The Senate's chief architect of financial regulation reform said on Friday the Federal Reserve may not necessarily lose its authority to supervise banks, signaling a potential shift in his thinking.

As he searches for compromises to win support for a landmark financial regulation bill, Senate Banking Committee Chairman Christopher Dodd told Bloomberg TV the Fed may retain some of its historic role in supervising banks.

That would be a big change from Dodd's initial regulatory reform proposal released in November, which called for creating a new super-cop for banks that would have taken over the banking oversight duties of the Fed and other agencies.

Dodd is expected to release a new bill next week that reflects long negotiations with Republican Senator Bob Corker and other lawmakers on an issue that is a top priority of the Obama administration -- tighter financial regulation.

Banking committee members have criticized the Fed ever since the financial crisis, saying the central bank failed to keep a close enough eye on the U.S. banking industry.

There had been a growing consensus on stripping the Fed of its banking supervision and consumer protection roles, leaving it focused chiefly on monetary policy and acting as the lender of last resort. But Dodd's comments suggested he may be open to allowing the Fed to oversee banks, after all.

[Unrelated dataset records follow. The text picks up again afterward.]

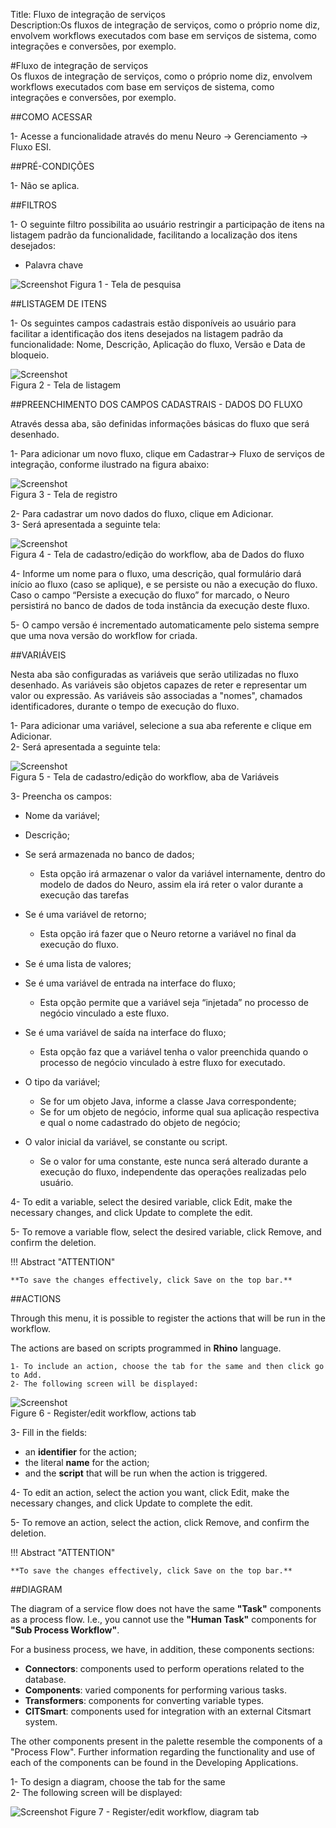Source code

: Title: Fluxo de integração de serviços  
Description:Os fluxos de integração de serviços, como o próprio nome diz, envolvem workflows executados com base em serviços de sistema, como integrações e conversões, por exemplo.   


#Fluxo de integração de serviços   
Os fluxos de integração de serviços, como o próprio nome diz, envolvem workflows executados com base em serviços de sistema, como integrações e conversões, por exemplo.   

##COMO ACESSAR    

1- Acesse a funcionalidade através do menu Neuro → Gerenciamento → Fluxo ESI.     

##PRÉ-CONDIÇÕES    

1- Não se aplica.   

##FILTROS  

1- O seguinte filtro possibilita ao usuário restringir a participação de itens na listagem padrão da funcionalidade, facilitando a localização dos itens desejados:   

- Palavra chave  

![Screenshot](images/Service-Integration-Flow-fig01.png) 
Figura 1 - Tela de pesquisa    

##LISTAGEM DE ITENS    

1- Os seguintes campos cadastrais estão disponíveis ao usuário para facilitar a identificação dos itens desejados na listagem padrão da funcionalidade: Nome, Descrição, Aplicação do fluxo, Versão e Data de bloqueio.   

![Screenshot](images/Service-Integration-Flow-fig02.png)   
Figura 2 - Tela de listagem     

##PREENCHIMENTO DOS CAMPOS CADASTRAIS - DADOS DO FLUXO   

Através dessa aba, são definidas informações básicas do fluxo que será desenhado.   

1- Para adicionar um novo fluxo, clique em Cadastrar→ Fluxo de serviços de integração, conforme ilustrado na figura abaixo:   

![Screenshot](images/Service-Integration-Flow-fig03.png)   
Figura 3 - Tela de registro   

2- Para cadastrar um novo dados do fluxo, clique em Adicionar.   
3- Será apresentada a seguinte tela:    

![Screenshot](images/Service-Integration-Flow-fig04.png)   
Figura 4 - Tela de cadastro/edição do workflow, aba de Dados do fluxo    

4- Informe um nome para o fluxo, uma descrição, qual formulário dará início ao fluxo (caso se aplique), e se persiste ou não a execução do fluxo. Caso o campo “Persiste a execução do fluxo” for marcado, o Neuro persistirá no banco de dados de toda instância da execução deste fluxo.    

5- O campo versão é incrementado automaticamente pelo sistema sempre que uma nova versão do workflow for criada.    

##VARIÁVEIS  

Nesta aba são configuradas as variáveis que serão utilizadas no fluxo desenhado. As variáveis são objetos capazes de reter e representar um valor ou expressão. As variáveis são associadas a "nomes", chamados identificadores, durante o tempo de execução do fluxo.  

1- Para adicionar uma variável, selecione a sua aba referente e clique em Adicionar.  
2- Será apresentada a seguinte tela:    

![Screenshot](images/Service-Integration-Flow-fig05.png)   
Figura 5 - Tela de cadastro/edição do workflow, aba de Variáveis     

3- Preencha os campos:    

- Nome da variável;
- Descrição;
- Se será armazenada no banco de dados;

	- Esta opção irá armazenar o valor da variável internamente, dentro do modelo de dados do Neuro, assim ela irá reter o valor durante a execução das tarefas

- Se é uma variável de retorno;

	- Esta opção irá fazer que o Neuro retorne a variável no final da execução do fluxo.

- Se é uma lista de valores;
- Se é uma variável de entrada na interface do fluxo;

	- Esta opção permite que a variável seja “injetada” no processo de negócio vinculado a este fluxo.

- Se é uma variável de saída na interface do fluxo;

	- Esta opção faz que a variável tenha o valor preenchida quando o processo de negócio vinculado à estre fluxo for executado.

- O tipo da variável;

	- Se for um objeto Java, informe a classe Java correspondente;
	- Se for um objeto de negócio, informe qual sua aplicação respectiva e qual o nome cadastrado do objeto de negócio;

- O valor inicial da variável, se constante ou script.

	- Se o valor for uma constante, este nunca será alterado durante a execução do fluxo, independente das operações realizadas pelo usuário.

4- To edit a variable, select the desired variable, click Edit, make the necessary changes, and click Update to complete the edit.  

5- To remove a variable flow, select the desired variable, click Remove, and confirm the deletion.  

!!! Abstract "ATTENTION"  

    **To save the changes effectively, click Save on the top bar.**  

##ACTIONS  

Through this menu, it is possible to register the actions that will be run in the workflow.  

The actions are based on scripts programmed in **Rhino** language.  

	1- To include an action, choose the tab for the same and then click go to Add.  
	2- The following screen will be displayed:  

![Screenshot](images/Service-Integration-Flow-fig06.png)   
Figure 6 - Register/edit workflow, actions tab 

3- Fill in the fields:  

- an **identifier** for the action;  
- the literal **name** for the action;  
- and the **script** that will be run when the action is triggered.  

4- To edit an action, select the action you want, click Edit, make the necessary changes, and click Update to complete the edit.  

5- To remove an action, select the action, click Remove, and confirm the deletion.  

!!! Abstract "ATTENTION"  

    **To save the changes effectively, click Save on the top bar.**  

##DIAGRAM  

The diagram of a service flow does not have the same **"Task"** components as a process flow. I.e., you cannot use the **"Human Task"** components for **"Sub Process Workflow"**.  

For a business process, we have, in addition, these components sections:  

- **Connectors**: components used to perform operations related to the database.  
- **Components**: varied components for performing various tasks.  
- **Transformers**: components for converting variable types.  
- **CITSmart**: components used for integration with an external Citsmart system.  

The other components present in the palette resemble the components of a "Process Flow". Further information regarding the functionality and use of each of the components can be found in the Developing Applications.  

1- To design a diagram, choose the tab for the same  
2- The following screen will be displayed:  

![Screenshot](images/Service-Integration-Flow-fig07.png) 
Figure 7 - Register/edit workflow, diagram tab

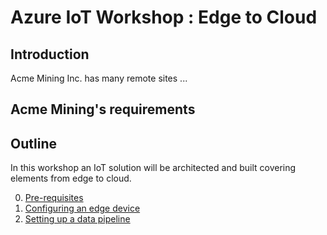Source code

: # Azure IoT Workshop : Edge to Cloud

## Introduction
Acme Mining Inc. has many remote sites ...

## Acme Mining's requirements

## Outline
In this workshop an IoT solution will be architected and built covering elements from edge to cloud.

0. [Pre-requisites](step-000-getting-started)
1. [Configuring an edge device](step-001-config-edge-device/)
2. [Setting up a data pipeline]() 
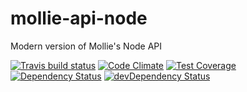 # mollie-api-node

Modern version of Mollie&#39;s Node API

[![Travis build status](http://img.shields.io/travis/StevenLangbroek/mollie-api-node.svg?style=flat)](https://travis-ci.org/StevenLangbroek/mollie-api-node)
[![Code Climate](https://codeclimate.com/github/StevenLangbroek/mollie-api-node/badges/gpa.svg)](https://codeclimate.com/github/StevenLangbroek/mollie-api-node)
[![Test Coverage](https://codeclimate.com/github/StevenLangbroek/mollie-api-node/badges/coverage.svg)](https://codeclimate.com/github/StevenLangbroek/mollie-api-node)
[![Dependency Status](https://david-dm.org/StevenLangbroek/mollie-api-node.svg)](https://david-dm.org/StevenLangbroek/mollie-api-node)
[![devDependency Status](https://david-dm.org/StevenLangbroek/mollie-api-node/dev-status.svg)](https://david-dm.org/StevenLangbroek/mollie-api-node#info=devDependencies)
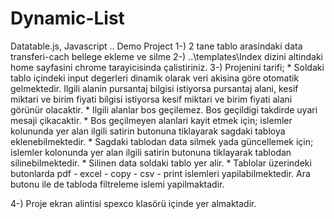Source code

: # Dynamic-List
Datatable.js, Javascript ..
Demo Project
1-) 2 tane tablo arasindaki data transferi-cach bellege ekleme ve silme
2-) ..\templates\Index dizini altindaki home sayfasini chrome tarayicisinda çalistiriniz.
3-) Projenini tarifi;
    * Soldaki tablo içindeki input degerleri dinamik olarak veri akisina göre otomatik gelmektedir. Ilgili alanin pursantaj
      bilgisi istiyorsa pursantaj alani, kesif miktari ve birim fiyati bilgisi istiyorsa kesif miktari ve birim fiyati alani
      görünür olacaktir.
    * Ilgili alanlar bos geçilemez. Bos geçildigi takdirde uyari mesaji çikacaktir.
    * Bos geçilmeyen alanlari kayit etmek için; islemler kolununda yer alan ilgili satirin butonuna tiklayarak sagdaki tabloya 
      eklenebilmektedir.
    * Sagdaki tablodan data silmek yada güncellemek için; islemler kolonunda yer alan ilgili satirin butonuna tiklayarak tablodan
      silinebilmektedir. 
    * Silinen data soldaki tablo yer alir.
    * Tablolar üzerindeki butonlarda pdf - excel - copy - csv - print islemleri yapilabilmektedir. Ara butonu ile de tabloda filtreleme
      islemi yapilmaktadir.

4-) Proje ekran alintisi spexco klasörü içinde yer almaktadir.
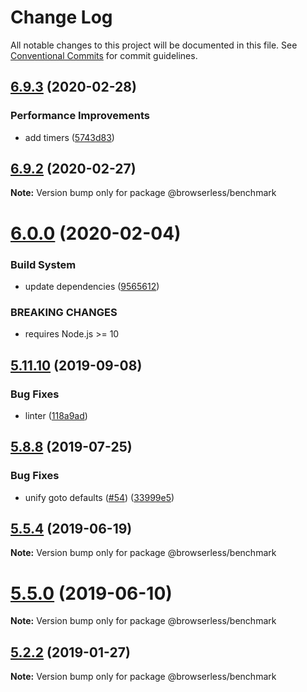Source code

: # Change Log

All notable changes to this project will be documented in this file.
See [Conventional Commits](https://conventionalcommits.org) for commit guidelines.

## [6.9.3](https://github.com/kikobeats/browserless/tree/master/packages/benchmark/compare/v6.9.2...v6.9.3) (2020-02-28)


### Performance Improvements

* add timers ([5743d83](https://github.com/kikobeats/browserless/tree/master/packages/benchmark/commit/5743d83e3a8584f068006f5da92237120a3307ce))





## [6.9.2](https://github.com/kikobeats/browserless/tree/master/packages/benchmark/compare/v6.9.1...v6.9.2) (2020-02-27)

**Note:** Version bump only for package @browserless/benchmark





# [6.0.0](https://github.com/kikobeats/browserless/tree/master/packages/benchmark/compare/v5.22.1...v6.0.0) (2020-02-04)


### Build System

* update dependencies ([9565612](https://github.com/kikobeats/browserless/tree/master/packages/benchmark/commit/956561290aad05cca7b090b53a50f601bae20a67))


### BREAKING CHANGES

* requires Node.js >= 10





## [5.11.10](https://github.com/kikobeats/browserless/tree/master/packages/benchmark/compare/v5.11.9...v5.11.10) (2019-09-08)


### Bug Fixes

* linter ([118a9ad](https://github.com/kikobeats/browserless/tree/master/packages/benchmark/commit/118a9ad))





## [5.8.8](https://github.com/kikobeats/browserless/tree/master/packages/benchmark/compare/v5.8.7...v5.8.8) (2019-07-25)


### Bug Fixes

* unify goto defaults ([#54](https://github.com/kikobeats/browserless/tree/master/packages/benchmark/issues/54)) ([33999e5](https://github.com/kikobeats/browserless/tree/master/packages/benchmark/commit/33999e5))





## [5.5.4](https://github.com/kikobeats/browserless/tree/master/packages/benchmark/compare/v5.5.3...v5.5.4) (2019-06-19)

**Note:** Version bump only for package @browserless/benchmark





# [5.5.0](https://github.com/kikobeats/browserless/tree/master/packages/benchmark/compare/v5.4.1...v5.5.0) (2019-06-10)

**Note:** Version bump only for package @browserless/benchmark





## [5.2.2](https://github.com/kikobeats/browserless/tree/master/packages/benchmark/compare/v5.2.1...v5.2.2) (2019-01-27)

**Note:** Version bump only for package @browserless/benchmark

The Fed's role and the fate of a White House proposal to create an independent consumer financial protection agency hang in the balance as Dodd's panel crafts a new bill.

Republicans are opposed to a separate consumer agency and Dodd has been forced to back down. He has been considering a consumer division housed in another federal agency.

Dodd would not say whether he would place the consumer division within the Treasury Department or a consolidated banking regulator. I'm more concerned with what powers it has, Dodd told Bloomberg.

Dodd said the consumer supervisor had to have some rule-making authority and prudential and consumer regulators should have a consultative role. That's true both on rulemaking and enforcement, Dodd said.

The Obama administration is also pushing for rules to rein in banks' risky activities and proprietary trading. Dodd said it was appropriate for regulators to look at proprietary trades.